- [PROVIDED MATERIAL]:
▬▬▬▬▬▬▬▬▬▬

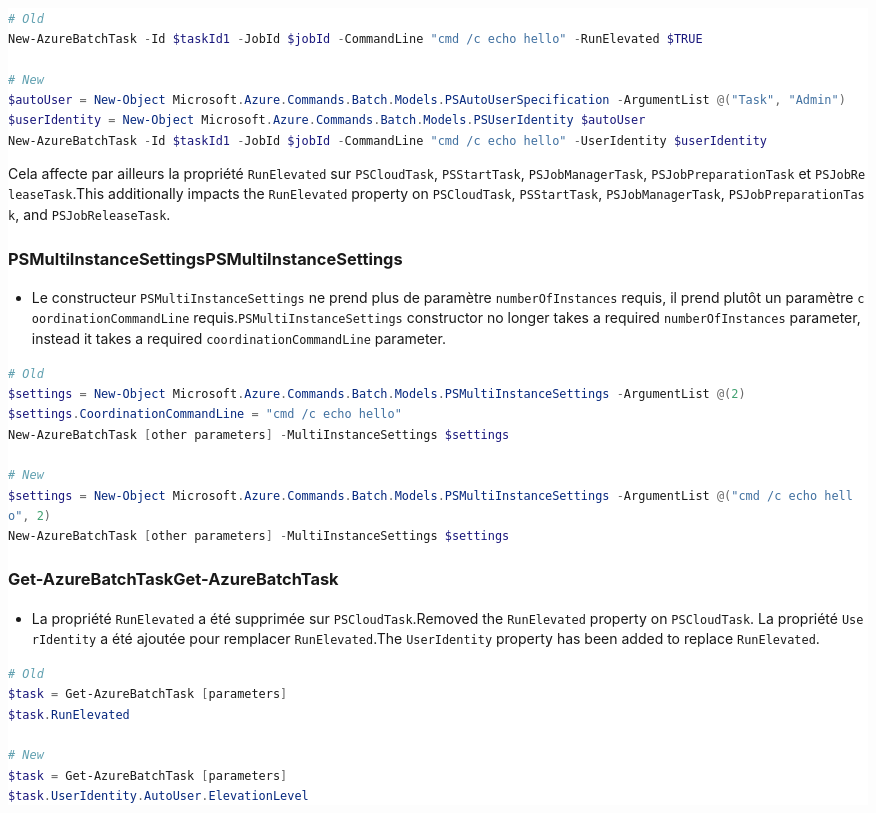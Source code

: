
 ```powershell
# Old
New-AzureBatchTask -Id $taskId1 -JobId $jobId -CommandLine "cmd /c echo hello" -RunElevated $TRUE

# New
$autoUser = New-Object Microsoft.Azure.Commands.Batch.Models.PSAutoUserSpecification -ArgumentList @("Task", "Admin")
$userIdentity = New-Object Microsoft.Azure.Commands.Batch.Models.PSUserIdentity $autoUser
New-AzureBatchTask -Id $taskId1 -JobId $jobId -CommandLine "cmd /c echo hello" -UserIdentity $userIdentity
```

<span data-ttu-id="b3259-130">Cela affecte par ailleurs la propriété `RunElevated` sur `PSCloudTask`, `PSStartTask`, `PSJobManagerTask`, `PSJobPreparationTask` et `PSJobReleaseTask`.</span><span class="sxs-lookup"><span data-stu-id="b3259-130">This additionally impacts the `RunElevated` property on `PSCloudTask`, `PSStartTask`, `PSJobManagerTask`, `PSJobPreparationTask`, and `PSJobReleaseTask`.</span></span>

### <a name="psmultiinstancesettings"></a><span data-ttu-id="b3259-131">**PSMultiInstanceSettings**</span><span class="sxs-lookup"><span data-stu-id="b3259-131">**PSMultiInstanceSettings**</span></span>

- <span data-ttu-id="b3259-132">Le constructeur `PSMultiInstanceSettings` ne prend plus de paramètre `numberOfInstances` requis, il prend plutôt un paramètre `coordinationCommandLine` requis.</span><span class="sxs-lookup"><span data-stu-id="b3259-132">`PSMultiInstanceSettings` constructor no longer takes a required `numberOfInstances` parameter, instead it takes a required `coordinationCommandLine` parameter.</span></span>

```powershell
# Old
$settings = New-Object Microsoft.Azure.Commands.Batch.Models.PSMultiInstanceSettings -ArgumentList @(2)
$settings.CoordinationCommandLine = "cmd /c echo hello"
New-AzureBatchTask [other parameters] -MultiInstanceSettings $settings

# New
$settings = New-Object Microsoft.Azure.Commands.Batch.Models.PSMultiInstanceSettings -ArgumentList @("cmd /c echo hello", 2)
New-AzureBatchTask [other parameters] -MultiInstanceSettings $settings
```

### <a name="get-azurebatchtask"></a><span data-ttu-id="b3259-133">**Get-AzureBatchTask**</span><span class="sxs-lookup"><span data-stu-id="b3259-133">**Get-AzureBatchTask**</span></span>
 - <span data-ttu-id="b3259-134">La propriété `RunElevated` a été supprimée sur `PSCloudTask`.</span><span class="sxs-lookup"><span data-stu-id="b3259-134">Removed the `RunElevated` property on `PSCloudTask`.</span></span> <span data-ttu-id="b3259-135">La propriété `UserIdentity` a été ajoutée pour remplacer `RunElevated`.</span><span class="sxs-lookup"><span data-stu-id="b3259-135">The `UserIdentity` property has been added to replace `RunElevated`.</span></span>

```powershell
# Old
$task = Get-AzureBatchTask [parameters]
$task.RunElevated

# New
$task = Get-AzureBatchTask [parameters]
$task.UserIdentity.AutoUser.ElevationLevel
```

▬▬▬▬▬▬▬▬▬▬

- [ASSIGNMENT]: Tell how many lines in the data include the string "Commands". Reply with the number and no other text.

- [SOLUTION]: 4